[Dataset items]
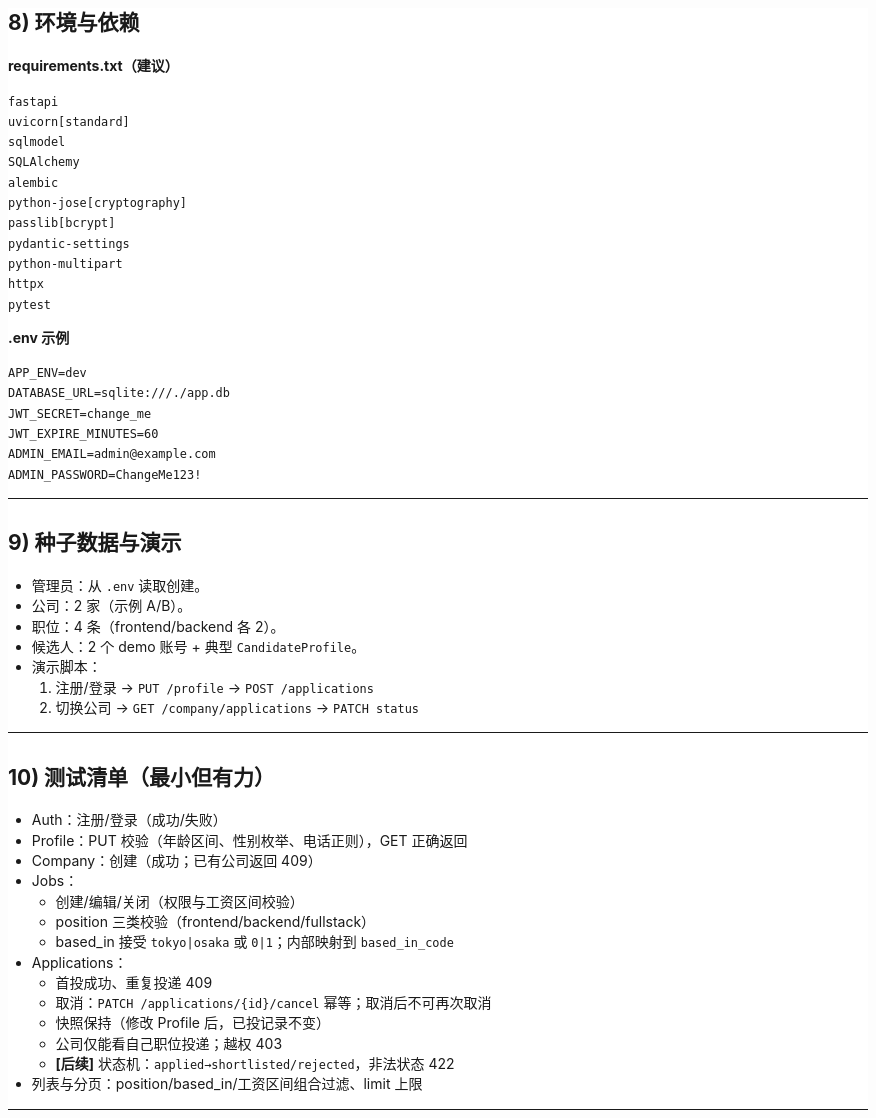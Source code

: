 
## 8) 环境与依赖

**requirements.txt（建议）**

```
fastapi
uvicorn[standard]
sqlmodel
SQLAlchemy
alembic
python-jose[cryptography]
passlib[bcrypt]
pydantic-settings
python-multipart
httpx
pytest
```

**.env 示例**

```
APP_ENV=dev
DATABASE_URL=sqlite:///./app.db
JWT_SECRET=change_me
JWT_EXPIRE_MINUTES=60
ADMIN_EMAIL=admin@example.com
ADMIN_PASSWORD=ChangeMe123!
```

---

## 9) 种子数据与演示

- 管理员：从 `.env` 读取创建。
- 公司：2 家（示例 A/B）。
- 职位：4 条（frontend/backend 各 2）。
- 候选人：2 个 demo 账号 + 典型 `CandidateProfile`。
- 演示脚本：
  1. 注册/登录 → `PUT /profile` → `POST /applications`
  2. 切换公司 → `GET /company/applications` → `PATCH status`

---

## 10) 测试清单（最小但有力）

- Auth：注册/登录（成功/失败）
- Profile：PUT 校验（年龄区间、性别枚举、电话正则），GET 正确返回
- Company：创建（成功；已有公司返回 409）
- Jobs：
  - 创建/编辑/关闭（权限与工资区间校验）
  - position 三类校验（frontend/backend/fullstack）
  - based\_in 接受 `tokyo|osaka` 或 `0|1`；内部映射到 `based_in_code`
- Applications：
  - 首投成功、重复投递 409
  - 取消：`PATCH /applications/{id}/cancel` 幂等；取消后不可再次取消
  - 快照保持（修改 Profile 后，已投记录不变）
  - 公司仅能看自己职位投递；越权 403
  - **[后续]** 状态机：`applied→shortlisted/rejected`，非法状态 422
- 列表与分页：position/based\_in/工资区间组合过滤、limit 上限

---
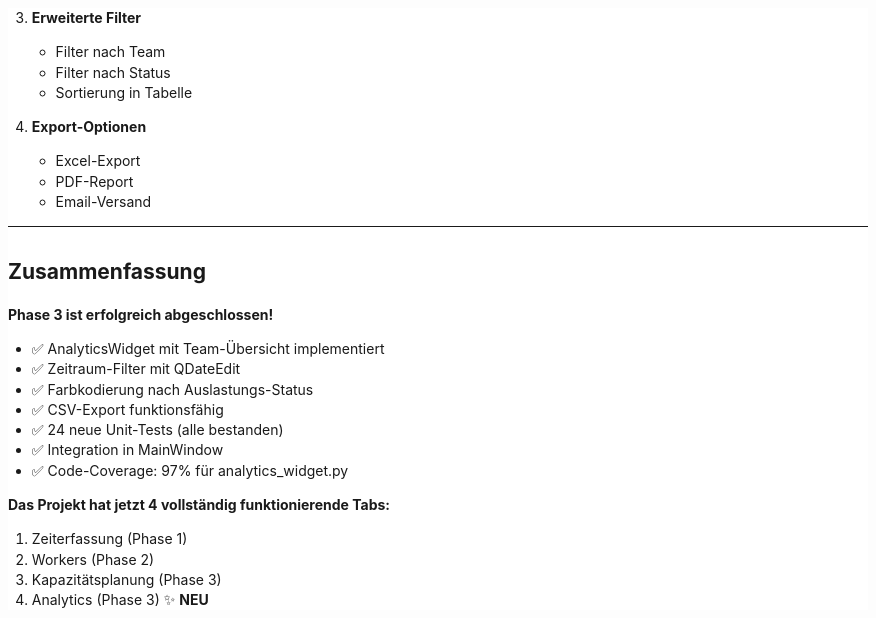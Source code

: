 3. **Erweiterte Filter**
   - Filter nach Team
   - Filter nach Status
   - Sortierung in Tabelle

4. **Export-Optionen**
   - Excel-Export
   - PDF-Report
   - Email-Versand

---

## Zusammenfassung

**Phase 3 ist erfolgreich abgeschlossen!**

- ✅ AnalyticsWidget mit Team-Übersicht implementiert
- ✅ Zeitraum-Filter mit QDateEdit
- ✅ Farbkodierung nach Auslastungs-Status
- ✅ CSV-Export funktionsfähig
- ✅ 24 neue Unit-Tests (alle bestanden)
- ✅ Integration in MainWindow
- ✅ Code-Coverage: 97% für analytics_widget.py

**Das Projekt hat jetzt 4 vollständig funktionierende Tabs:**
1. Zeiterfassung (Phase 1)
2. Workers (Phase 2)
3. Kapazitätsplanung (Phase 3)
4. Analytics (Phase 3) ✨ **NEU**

* What the task asks: Using the records above, copy all lines that include the word "Team".

* Output below:
   - Filter nach Team
- ✅ AnalyticsWidget mit Team-Übersicht implementiert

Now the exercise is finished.